# Material supplied
┏━━

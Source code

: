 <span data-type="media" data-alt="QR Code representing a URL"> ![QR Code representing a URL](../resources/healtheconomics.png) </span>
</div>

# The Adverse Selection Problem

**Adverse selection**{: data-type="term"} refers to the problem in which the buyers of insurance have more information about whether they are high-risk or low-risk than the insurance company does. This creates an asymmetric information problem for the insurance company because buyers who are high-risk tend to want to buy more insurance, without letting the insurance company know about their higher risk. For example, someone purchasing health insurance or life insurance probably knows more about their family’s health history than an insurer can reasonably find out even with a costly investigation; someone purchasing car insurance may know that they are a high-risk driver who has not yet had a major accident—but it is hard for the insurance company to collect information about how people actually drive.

┗━━
┏━━

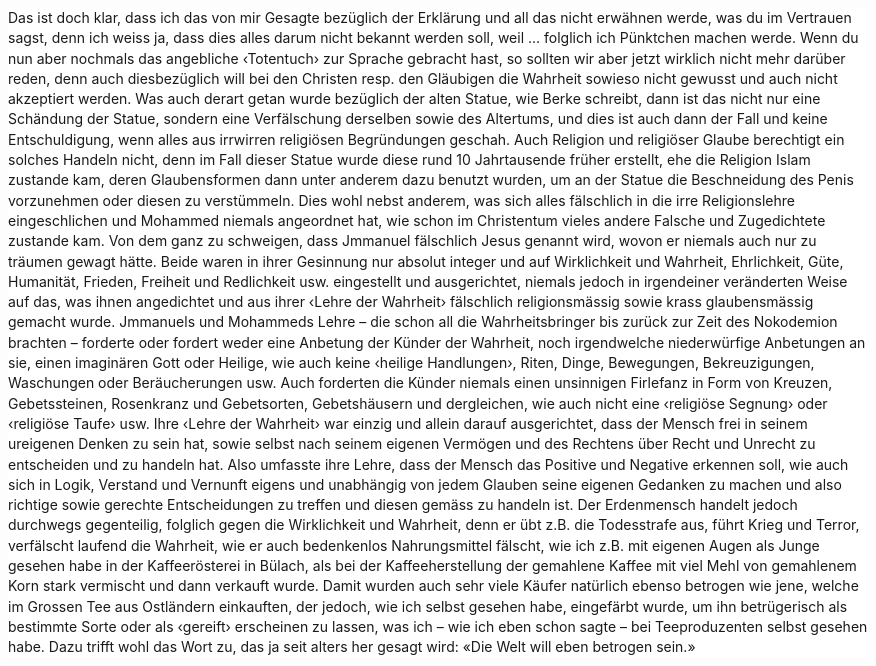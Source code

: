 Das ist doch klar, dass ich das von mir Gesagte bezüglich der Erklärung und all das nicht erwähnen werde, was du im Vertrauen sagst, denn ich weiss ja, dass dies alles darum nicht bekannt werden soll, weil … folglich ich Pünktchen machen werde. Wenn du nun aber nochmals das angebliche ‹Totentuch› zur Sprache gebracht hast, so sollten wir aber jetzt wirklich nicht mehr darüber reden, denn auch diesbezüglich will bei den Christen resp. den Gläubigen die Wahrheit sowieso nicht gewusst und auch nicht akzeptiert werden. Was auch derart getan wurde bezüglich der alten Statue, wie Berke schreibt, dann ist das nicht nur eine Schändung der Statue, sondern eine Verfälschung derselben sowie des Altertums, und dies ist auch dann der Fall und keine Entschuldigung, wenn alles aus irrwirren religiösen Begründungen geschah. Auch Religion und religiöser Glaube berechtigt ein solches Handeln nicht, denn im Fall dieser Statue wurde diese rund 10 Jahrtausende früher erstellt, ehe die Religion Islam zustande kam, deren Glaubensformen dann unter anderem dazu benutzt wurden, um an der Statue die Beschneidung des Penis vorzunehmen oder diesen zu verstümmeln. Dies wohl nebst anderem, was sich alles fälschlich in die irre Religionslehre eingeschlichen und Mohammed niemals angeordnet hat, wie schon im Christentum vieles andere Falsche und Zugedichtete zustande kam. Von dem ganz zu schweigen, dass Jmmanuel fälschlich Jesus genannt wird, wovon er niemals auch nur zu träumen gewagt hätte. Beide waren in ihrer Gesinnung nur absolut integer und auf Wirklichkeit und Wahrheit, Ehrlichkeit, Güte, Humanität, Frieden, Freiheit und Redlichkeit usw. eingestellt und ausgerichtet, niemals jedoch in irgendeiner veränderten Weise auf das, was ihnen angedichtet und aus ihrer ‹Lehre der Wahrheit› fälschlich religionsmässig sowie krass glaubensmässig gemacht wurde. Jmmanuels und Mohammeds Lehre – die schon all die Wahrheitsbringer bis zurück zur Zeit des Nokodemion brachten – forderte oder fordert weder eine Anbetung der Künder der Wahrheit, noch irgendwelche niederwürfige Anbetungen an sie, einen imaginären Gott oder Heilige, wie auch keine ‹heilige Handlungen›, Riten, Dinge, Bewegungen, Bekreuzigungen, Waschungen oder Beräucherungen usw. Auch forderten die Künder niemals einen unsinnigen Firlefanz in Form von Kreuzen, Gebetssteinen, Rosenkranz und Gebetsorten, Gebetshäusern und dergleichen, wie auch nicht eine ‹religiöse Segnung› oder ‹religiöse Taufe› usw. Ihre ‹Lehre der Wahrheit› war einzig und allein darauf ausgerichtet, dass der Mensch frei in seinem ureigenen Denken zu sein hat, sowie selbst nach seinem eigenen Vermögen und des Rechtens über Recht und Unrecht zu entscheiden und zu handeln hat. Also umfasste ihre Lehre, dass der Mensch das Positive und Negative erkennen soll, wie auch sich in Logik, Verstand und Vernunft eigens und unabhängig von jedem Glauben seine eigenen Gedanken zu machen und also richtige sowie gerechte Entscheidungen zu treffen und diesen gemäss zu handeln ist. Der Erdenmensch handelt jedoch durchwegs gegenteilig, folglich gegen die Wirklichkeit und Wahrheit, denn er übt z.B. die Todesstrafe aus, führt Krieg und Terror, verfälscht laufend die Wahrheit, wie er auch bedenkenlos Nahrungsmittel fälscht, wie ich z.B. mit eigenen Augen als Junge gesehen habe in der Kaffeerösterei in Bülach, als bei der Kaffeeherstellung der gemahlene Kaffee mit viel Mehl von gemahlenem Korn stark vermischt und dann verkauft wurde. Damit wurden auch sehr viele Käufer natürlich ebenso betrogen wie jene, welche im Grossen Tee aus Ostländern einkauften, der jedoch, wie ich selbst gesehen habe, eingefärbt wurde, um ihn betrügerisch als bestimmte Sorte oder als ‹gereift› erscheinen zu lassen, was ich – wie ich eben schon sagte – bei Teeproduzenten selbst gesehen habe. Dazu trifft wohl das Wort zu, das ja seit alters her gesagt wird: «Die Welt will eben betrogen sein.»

┗━━

Scan the listing for the string "data". Copy each line that has it.

: <span data-type="media" data-alt="QR Code representing a URL"> ![QR Code representing a URL](../resources/healtheconomics.png) </span>
**Adverse selection**{: data-type="term"} refers to the problem in which the buyers of insurance have more information about whether they are high-risk or low-risk than the insurance company does. This creates an asymmetric information problem for the insurance company because buyers who are high-risk tend to want to buy more insurance, without letting the insurance company know about their higher risk. For example, someone purchasing health insurance or life insurance probably knows more about their family’s health history than an insurer can reasonably find out even with a costly investigation; someone purchasing car insurance may know that they are a high-risk driver who has not yet had a major accident—but it is hard for the insurance company to collect information about how people actually drive.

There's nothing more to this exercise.